Rossini's Ciro in Babilonia, ossia, La caduta di Baldassare (Cyrus in Babylon, or, The Fall of Belshazzar) was performed during Lent in 1812 at Ferrara's Teatro Comunale. This study examines how the opera's librettist Francesco Aventi synthesized disparate sources that included the Greek historian Herodotus and the Biblical prophets, ancient and early modern prose treatises on the Persian king Cyrus the Great, and baroque operatic representations of imperial power; and how Rossini responded to those sources musically for the particular historical moment in March of 1812. The piece is of interest as the first serious opera for the librettist and the composer both.

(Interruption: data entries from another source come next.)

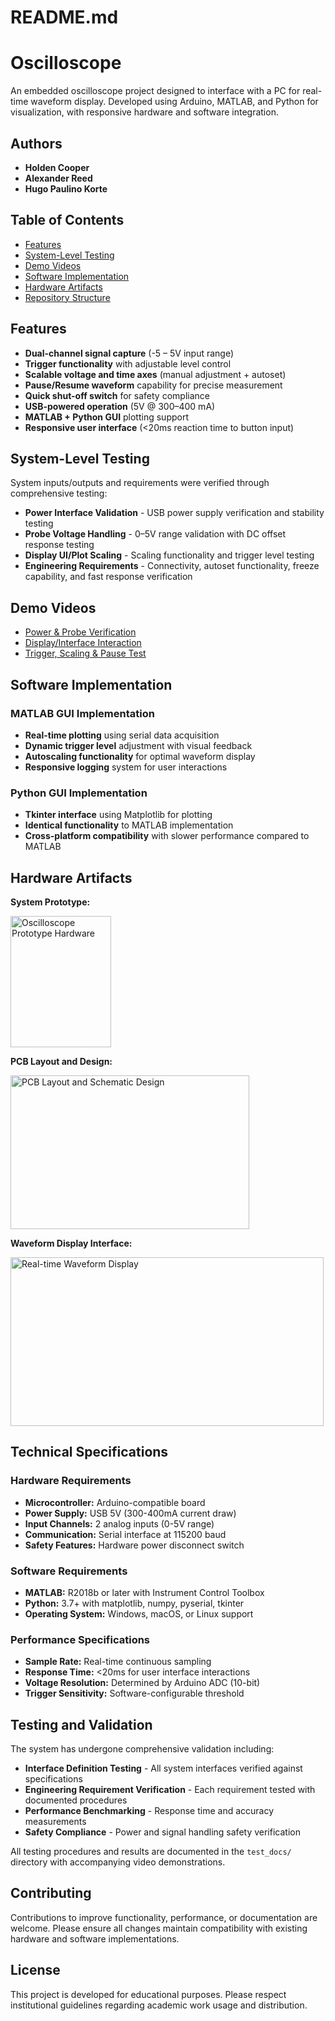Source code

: # README.md

# Oscilloscope 

An embedded oscilloscope project designed to interface with a PC for real-time waveform display. Developed using Arduino, MATLAB, and Python for visualization, with responsive hardware and software integration.

## Authors
- **Holden Cooper**  
- **Alexander Reed**  
- **Hugo Paulino Korte**

## Table of Contents
- [Features](#features)
- [System-Level Testing](#system-level-testing)
- [Demo Videos](#demo-videos)
- [Software Implementation](#software-implementation)
- [Hardware Artifacts](#hardware-artifacts)
- [Repository Structure](#repository-structure)

## Features

- **Dual-channel signal capture** (-5 – 5V input range)
- **Trigger functionality** with adjustable level control
- **Scalable voltage and time axes** (manual adjustment + autoset)
- **Pause/Resume waveform** capability for precise measurement
- **Quick shut-off switch** for safety compliance
- **USB-powered operation** (5V @ 300–400 mA)
- **MATLAB + Python GUI** plotting support
- **Responsive user interface** (<20ms reaction time to button input)

## System-Level Testing

System inputs/outputs and requirements were verified through comprehensive testing:

- **Power Interface Validation** - USB power supply verification and stability testing
- **Probe Voltage Handling** - 0–5V range validation with DC offset response testing
- **Display UI/Plot Scaling** - Scaling functionality and trigger level testing
- **Engineering Requirements** - Connectivity, autoset functionality, freeze capability, and fast response verification

## Demo Videos

- [Power & Probe Verification](https://drive.google.com/file/d/1qpPxgj_2ELeq_hVIDmS6AkScGJFoJmDg/view?usp=sharing)
- [Display/Interface Interaction](https://drive.google.com/file/d/10gETVLNk9-uiuTsQ3BNzPl2V_6j1PxNv/view?usp=sharing)
- [Trigger, Scaling & Pause Test](https://drive.google.com/file/d/144kXtIBlEre2H5gJudbySwPas5wJp2iQ/view?usp=sharing)

## Software Implementation

### MATLAB GUI Implementation
- **Real-time plotting** using serial data acquisition
- **Dynamic trigger level** adjustment with visual feedback
- **Autoscaling functionality** for optimal waveform display
- **Responsive logging** system for user interactions

### Python GUI Implementation
- **Tkinter interface** using Matplotlib for plotting
- **Identical functionality** to MATLAB implementation
- **Cross-platform compatibility** with slower performance compared to MATLAB

## Hardware Artifacts

**System Prototype:**

<img width="161" height="210" alt="Oscilloscope Prototype Hardware" src="https://github.com/user-attachments/assets/691cc487-abe5-4199-be97-239549bf357a" />

**PCB Layout and Design:**

<img width="382" height="246" alt="PCB Layout and Schematic Design" src="https://github.com/user-attachments/assets/efe00784-668f-417f-bf13-6776731c8e78" />

**Waveform Display Interface:**

<img width="501" height="270" alt="Real-time Waveform Display" src="https://github.com/user-attachments/assets/9a91f9b3-88c2-4f9a-950d-aa7c4b9e1634" />

## Technical Specifications

### Hardware Requirements
- **Microcontroller:** Arduino-compatible board
- **Power Supply:** USB 5V (300-400mA current draw)
- **Input Channels:** 2 analog inputs (0-5V range)
- **Communication:** Serial interface at 115200 baud
- **Safety Features:** Hardware power disconnect switch

### Software Requirements
- **MATLAB:** R2018b or later with Instrument Control Toolbox
- **Python:** 3.7+ with matplotlib, numpy, pyserial, tkinter
- **Operating System:** Windows, macOS, or Linux support

### Performance Specifications
- **Sample Rate:** Real-time continuous sampling
- **Response Time:** <20ms for user interface interactions
- **Voltage Resolution:** Determined by Arduino ADC (10-bit)
- **Trigger Sensitivity:** Software-configurable threshold

## Testing and Validation

The system has undergone comprehensive validation including:

- **Interface Definition Testing** - All system interfaces verified against specifications
- **Engineering Requirement Verification** - Each requirement tested with documented procedures
- **Performance Benchmarking** - Response time and accuracy measurements
- **Safety Compliance** - Power and signal handling safety verification

All testing procedures and results are documented in the `test_docs/` directory with accompanying video demonstrations.

## Contributing

Contributions to improve functionality, performance, or documentation are welcome. Please ensure all changes maintain compatibility with existing hardware and software implementations.

## License

This project is developed for educational purposes. Please respect institutional guidelines regarding academic work usage and distribution.
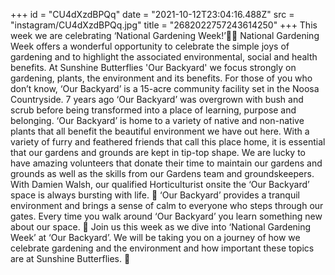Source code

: +++
id = "CU4dXzdBPQq"
date = "2021-10-12T23:04:16.488Z"
src = "instagram/CU4dXzdBPQq.jpg"
title = "2682022757243614250"
+++
This week we are celebrating ‘National Gardening Week!’🌱🌾 National Gardening Week offers a wonderful opportunity to celebrate the simple joys of gardening and to highlight the associated environmental, social and health benefits. At Sunshine Butterflies 'Our Backyard' we focus strongly on gardening, plants, the environment and its benefits. For those of you who don’t know, ‘Our Backyard’ is a 15-acre community facility set in the Noosa Countryside. 7 years ago ‘Our Backyard’ was overgrown with bush and scrub before being transformed into a place of learning, purpose and belonging. ‘Our Backyard’ is home to a variety of native and non-native plants that all benefit the beautiful environment we have out here. With a variety of furry and feathered friends that call this place home, it is essential that our gardens and grounds are kept in tip-top shape. We are lucky to have amazing volunteers that donate their time to maintain our gardens and grounds as well as the skills from our Gardens team and groundskeepers. With Damien Walsh, our qualified Horticulturist onsite the ‘Our Backyard’ space is always bursting with life. 🌸 ‘Our Backyard’ provides a tranquil environment and brings a sense of calm to everyone who steps through our gates. Every time you walk around ‘Our Backyard’ you learn something new about our space. 💜 Join us this week as we dive into ‘National Gardening Week’ at ‘Our Backyard’. We will be taking you on a journey of how we celebrate gardening and the environment and how important these topics are at Sunshine Butterflies. 🦋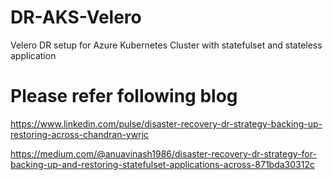 # DR-AKS-Velero
Velero DR setup for Azure Kubernetes Cluster with statefulset and stateless application

# Please refer following blog

https://www.linkedin.com/pulse/disaster-recovery-dr-strategy-backing-up-restoring-across-chandran-ywrjc

https://medium.com/@anuavinash1986/disaster-recovery-dr-strategy-for-backing-up-and-restoring-statefulset-applications-across-871bda30312c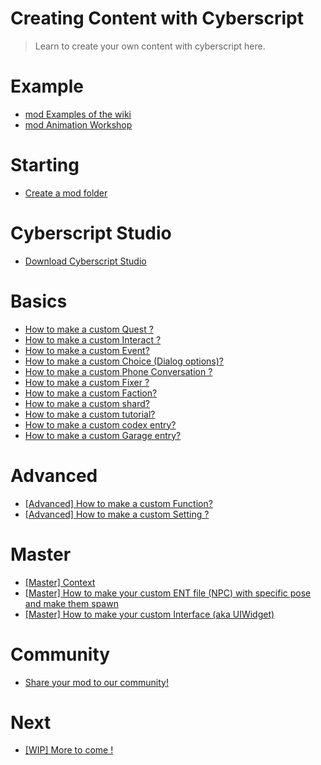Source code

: # Creating Content with Cyberscript

> Learn to create your own content with cyberscript here.


# Example
- [mod Examples of the wiki](https://github.com/cyberscript77/wiki/raw/main/resources/myamazingmod.zip)
- [mod Animation Workshop](https://github.com/cyberscript77/wiki/raw/main/resources/anim-workshop.zip)


# Starting
 - [Create a mod folder](create-an-mod-folder.md)

# Cyberscript Studio
- [Download Cyberscript Studio](https://www.nexusmods.com/cyberpunk2077/mods/7214)

# Basics
- [How to make a custom Quest ?](create-custom-quest.md)
- [How to make a custom Interact ?](create-custom-interact.md)
- [How to make a custom Event?](create-custom-event.md)
- [How to make a custom Choice (Dialog options)?](create-custom-choice.md)
- [How to make a custom Phone Conversation ?](create-custom-phone-conversation.md)
- [How to make a custom Fixer ?](create-custom-fixer.md)
- [How to make a custom Faction?](create-custom-faction.md)
- [How to make a custom shard?](create-custom-shard.md)
- [How to make a custom tutorial?](create-custom-tutorial.md)
- [How to make a custom codex entry?](create-custom-codex.md)
- [How to make a custom Garage entry?](create-custom-garage-entry.md)

# Advanced
- [[Advanced] How to make a custom Function?](create-function.md)
- [[Advanced] How to make a custom Setting ?](create-custom-settings.md)

# Master
- [[Master] Context](create)
- [[Master] How to make your custom ENT file (NPC) with specific pose and make them spawn](custom-npc.md)
- [[Master] How to make your custom Interface (aka UIWidget)](create-custom-interface.md)

# Community
- [Share your mod to our community!](share-your-mod.md)
  
# Next
- [[WIP] More to come !](work-in-progress.md)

It displays innovative approaches to classicizing material familiar from the eighteenth-century, as exemplified in Metastasio's Ciro riconosciuto and Sarti's Giulio Sabino, and it presents the secular hero Cyrus as a Christological figure that suffers and then triumphs with divine help. Musically it anticipates developments in Rossini's own Mosè in Egitto and Semiramide. The title “Under cover in Babylon” refers first to Aventi's and Rossini's use of the standard operatic plot device of the disguised lover to motivate Cyrus's entry into the enemy city of Babylon. Second, by calling the piece an “oratorio” and including Biblical material, they disguised an opera as an entertainment appropriate for Lent. Finally, the piece carries possible but subtly expressed messages connected with Napoleonic Italy and the Ferrarese Jewish community.